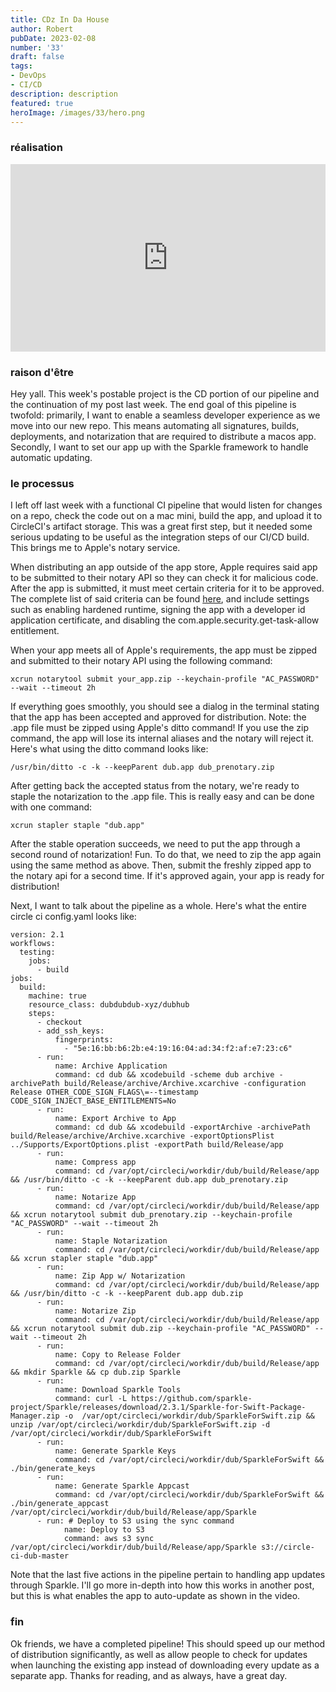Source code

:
 ```yaml
---
title: CDz In Da House
author: Robert
pubDate: 2023-02-08
number: '33'
draft: false
tags:
- DevOps
- CI/CD
description: description
featured: true
heroImage: /images/33/hero.png
---
```

### réalisation
<iframe width="100%" height="300px" src="https://www.youtube.com/embed/npB_ZhkPo7I" title="YouTube video player" frameborder="0" allow="accelerometer; autoplay; clipboard-write; encrypted-media; gyroscope; picture-in-picture" allowfullscreen></iframe>

### raison d'être
Hey yall. This week's postable project is the CD portion of our pipeline and the continuation of my post last week. The end goal of this pipeline is twofold: primarily, I want to enable a seamless developer experience as we move into our new repo. This means automating all signatures, builds, deployments, and notarization that are required to distribute a macos app. Secondly, I want to set our app up with the Sparkle framework to handle automatic updating. 

### le processus
I left off last week with a functional CI pipeline that would listen for changes on a repo, check the code out on a mac mini, build the app, and upload it to CircleCI's artifact storage. This was a great first step, but it needed some serious updating to be useful as the integration steps of our CI/CD build. This brings me to Apple's notary service.

When distributing an app outside of the app store, Apple requires said app to be submitted to their notary API so they can check it for malicious code. After the app is submitted, it must meet certain criteria for it to be approved. The complete list of said criteria can be found [here](https://developer.apple.com/documentation/security/notarizing_macos_software_before_distribution), and include settings such as enabling hardened runtime, signing the app with a developer id application certificate, and disabling the com.apple.security.get-task-allow entitlement.

When your app meets all of Apple's requirements, the app must be zipped and submitted to their notary API using the following command:

```
xcrun notarytool submit your_app.zip --keychain-profile "AC_PASSWORD" --wait --timeout 2h
```
If everything goes smoothly, you should see a dialog in the terminal stating that the app has been accepted and approved for distribution. Note: the .app file must be zipped using Apple's ditto command! If you use the zip command, the app will lose its internal aliases and the notary will reject it. Here's what using the ditto command looks like:
```
/usr/bin/ditto -c -k --keepParent dub.app dub_prenotary.zip
```

After getting back the accepted status from the notary, we're ready to staple the notarization to the .app file. This is really easy and can be done with one command:

```
xcrun stapler staple "dub.app"
```

After the stable operation succeeds, we need to put the app through a second round of notarization! Fun. To do that, we need to zip the app again using the same method as above. Then, submit the freshly zipped app to the notary api for a second time. If it's approved again, your app is ready for distribution!

Next, I want to talk about the pipeline as a whole. Here's what the entire circle ci config.yaml looks like:

```
version: 2.1
workflows:
  testing:
    jobs:
      - build
jobs:
  build:
    machine: true
    resource_class: dubdubdub-xyz/dubhub
    steps:
      - checkout
      - add_ssh_keys:
          fingerprints:
            - "5e:16:bb:b6:2b:e4:19:16:04:ad:34:f2:af:e7:23:c6"
      - run:
          name: Archive Application
          command: cd dub && xcodebuild -scheme dub archive -archivePath build/Release/archive/Archive.xcarchive -configuration Release OTHER_CODE_SIGN_FLAGS\=--timestamp CODE_SIGN_INJECT_BASE_ENTITLEMENTS=No
      - run:
          name: Export Archive to App
          command: cd dub && xcodebuild -exportArchive -archivePath build/Release/archive/Archive.xcarchive -exportOptionsPlist ../Supports/ExportOptions.plist -exportPath build/Release/app 
      - run:
          name: Compress app
          command: cd /var/opt/circleci/workdir/dub/build/Release/app && /usr/bin/ditto -c -k --keepParent dub.app dub_prenotary.zip
      - run:
          name: Notarize App
          command: cd /var/opt/circleci/workdir/dub/build/Release/app && xcrun notarytool submit dub_prenotary.zip --keychain-profile "AC_PASSWORD" --wait --timeout 2h
      - run:
          name: Staple Notarization
          command: cd /var/opt/circleci/workdir/dub/build/Release/app && xcrun stapler staple "dub.app"
      - run:
          name: Zip App w/ Notarization
          command: cd /var/opt/circleci/workdir/dub/build/Release/app && /usr/bin/ditto -c -k --keepParent dub.app dub.zip
      - run:
          name: Notarize Zip
          command: cd /var/opt/circleci/workdir/dub/build/Release/app && xcrun notarytool submit dub.zip --keychain-profile "AC_PASSWORD" --wait --timeout 2h
      - run:
          name: Copy to Release Folder
          command: cd /var/opt/circleci/workdir/dub/build/Release/app && mkdir Sparkle && cp dub.zip Sparkle
      - run:
          name: Download Sparkle Tools
          command: curl -L https://github.com/sparkle-project/Sparkle/releases/download/2.3.1/Sparkle-for-Swift-Package-Manager.zip -o  /var/opt/circleci/workdir/dub/SparkleForSwift.zip && unzip /var/opt/circleci/workdir/dub/SparkleForSwift.zip -d /var/opt/circleci/workdir/dub/SparkleForSwift
      - run:
          name: Generate Sparkle Keys
          command: cd /var/opt/circleci/workdir/dub/SparkleForSwift && ./bin/generate_keys
      - run:
          name: Generate Sparkle Appcast
          command: cd /var/opt/circleci/workdir/dub/SparkleForSwift && ./bin/generate_appcast /var/opt/circleci/workdir/dub/build/Release/app/Sparkle
      - run: # Deploy to S3 using the sync command
            name: Deploy to S3
            command: aws s3 sync /var/opt/circleci/workdir/dub/build/Release/app/Sparkle s3://circle-ci-dub-master

```

Note that the last five actions in the pipeline pertain to handling app updates through Sparkle. I'll go more in-depth into how this works in another post, but this is what enables the app to auto-update as shown in the video.


### fin
Ok friends, we have a completed pipeline! This should speed up our method of distribution significantly, as well as allow people to check for updates when launching the existing app instead of downloading every update as a separate app. Thanks for reading, and as always, have a great day.
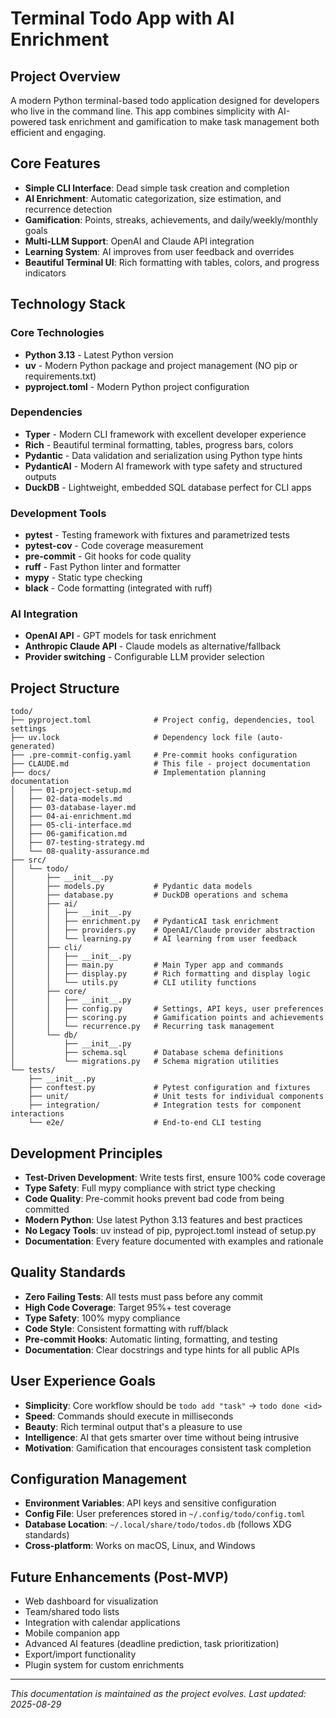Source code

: # Terminal Todo App with AI Enrichment

## Project Overview
A modern Python terminal-based todo application designed for developers who live in the command line. This app combines simplicity with AI-powered task enrichment and gamification to make task management both efficient and engaging.

## Core Features
- **Simple CLI Interface**: Dead simple task creation and completion
- **AI Enrichment**: Automatic categorization, size estimation, and recurrence detection
- **Gamification**: Points, streaks, achievements, and daily/weekly/monthly goals
- **Multi-LLM Support**: OpenAI and Claude API integration
- **Learning System**: AI improves from user feedback and overrides
- **Beautiful Terminal UI**: Rich formatting with tables, colors, and progress indicators

## Technology Stack

### Core Technologies
- **Python 3.13** - Latest Python version
- **uv** - Modern Python package and project management (NO pip or requirements.txt)
- **pyproject.toml** - Modern Python project configuration

### Dependencies
- **Typer** - Modern CLI framework with excellent developer experience
- **Rich** - Beautiful terminal formatting, tables, progress bars, colors
- **Pydantic** - Data validation and serialization using Python type hints
- **PydanticAI** - Modern AI framework with type safety and structured outputs
- **DuckDB** - Lightweight, embedded SQL database perfect for CLI apps

### Development Tools
- **pytest** - Testing framework with fixtures and parametrized tests
- **pytest-cov** - Code coverage measurement
- **pre-commit** - Git hooks for code quality
- **ruff** - Fast Python linter and formatter
- **mypy** - Static type checking
- **black** - Code formatting (integrated with ruff)

### AI Integration
- **OpenAI API** - GPT models for task enrichment
- **Anthropic Claude API** - Claude models as alternative/fallback
- **Provider switching** - Configurable LLM provider selection

## Project Structure
```
todo/
├── pyproject.toml              # Project config, dependencies, tool settings
├── uv.lock                     # Dependency lock file (auto-generated)
├── .pre-commit-config.yaml     # Pre-commit hooks configuration
├── CLAUDE.md                   # This file - project documentation
├── docs/                       # Implementation planning documentation
│   ├── 01-project-setup.md
│   ├── 02-data-models.md
│   ├── 03-database-layer.md
│   ├── 04-ai-enrichment.md
│   ├── 05-cli-interface.md
│   ├── 06-gamification.md
│   ├── 07-testing-strategy.md
│   └── 08-quality-assurance.md
├── src/
│   └── todo/
│       ├── __init__.py
│       ├── models.py           # Pydantic data models
│       ├── database.py         # DuckDB operations and schema
│       ├── ai/
│       │   ├── __init__.py
│       │   ├── enrichment.py   # PydanticAI task enrichment
│       │   ├── providers.py    # OpenAI/Claude provider abstraction
│       │   └── learning.py     # AI learning from user feedback
│       ├── cli/
│       │   ├── __init__.py
│       │   ├── main.py         # Main Typer app and commands
│       │   ├── display.py      # Rich formatting and display logic
│       │   └── utils.py        # CLI utility functions
│       ├── core/
│       │   ├── __init__.py
│       │   ├── config.py       # Settings, API keys, user preferences
│       │   ├── scoring.py      # Gamification points and achievements
│       │   └── recurrence.py   # Recurring task management
│       └── db/
│           ├── __init__.py
│           ├── schema.sql      # Database schema definitions
│           └── migrations.py   # Schema migration utilities
└── tests/
    ├── __init__.py
    ├── conftest.py             # Pytest configuration and fixtures
    ├── unit/                   # Unit tests for individual components
    ├── integration/            # Integration tests for component interactions
    └── e2e/                    # End-to-end CLI testing

```

## Development Principles
- **Test-Driven Development**: Write tests first, ensure 100% code coverage
- **Type Safety**: Full mypy compliance with strict type checking
- **Code Quality**: Pre-commit hooks prevent bad code from being committed
- **Modern Python**: Use latest Python 3.13 features and best practices
- **No Legacy Tools**: uv instead of pip, pyproject.toml instead of setup.py
- **Documentation**: Every feature documented with examples and rationale

## Quality Standards
- **Zero Failing Tests**: All tests must pass before any commit
- **High Code Coverage**: Target 95%+ test coverage
- **Type Safety**: 100% mypy compliance
- **Code Style**: Consistent formatting with ruff/black
- **Pre-commit Hooks**: Automatic linting, formatting, and testing
- **Documentation**: Clear docstrings and type hints for all public APIs

## User Experience Goals
- **Simplicity**: Core workflow should be `todo add "task"` → `todo done <id>`
- **Speed**: Commands should execute in milliseconds
- **Beauty**: Rich terminal output that's a pleasure to use
- **Intelligence**: AI that gets smarter over time without being intrusive
- **Motivation**: Gamification that encourages consistent task completion

## Configuration Management
- **Environment Variables**: API keys and sensitive configuration
- **Config File**: User preferences stored in `~/.config/todo/config.toml`
- **Database Location**: `~/.local/share/todo/todos.db` (follows XDG standards)
- **Cross-platform**: Works on macOS, Linux, and Windows

## Future Enhancements (Post-MVP)
- Web dashboard for visualization
- Team/shared todo lists
- Integration with calendar applications
- Mobile companion app
- Advanced AI features (deadline prediction, task prioritization)
- Export/import functionality
- Plugin system for custom enrichments

---
*This documentation is maintained as the project evolves. Last updated: 2025-08-29*
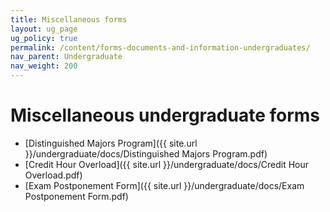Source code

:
 ```yaml
---
title: Miscellaneous forms
layout: ug_page
ug_policy: true
permalink: /content/forms-documents-and-information-undergraduates/
nav_parent: Undergraduate
nav_weight: 200
---
```


<h1 class="mb-3">Miscellaneous undergraduate forms</h1>

- [Distinguished Majors Program]({{ site.url }}/undergraduate/docs/Distinguished Majors Program.pdf)
- [Credit Hour Overload]({{ site.url }}/undergraduate/docs/Credit Hour Overload.pdf)
- [Exam Postponement Form]({{ site.url }}/undergraduate/docs/Exam Postponement Form.pdf)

....

● **DESCRIPTION OF THE TASK**
Scan the data above. Return every line with "commit" in it.

● **WRITTEN RESPONSE**
- **pre-commit** - Git hooks for code quality
├── .pre-commit-config.yaml     # Pre-commit hooks configuration
- **Code Quality**: Pre-commit hooks prevent bad code from being committed
- **Zero Failing Tests**: All tests must pass before any commit
- **Pre-commit Hooks**: Automatic linting, formatting, and testing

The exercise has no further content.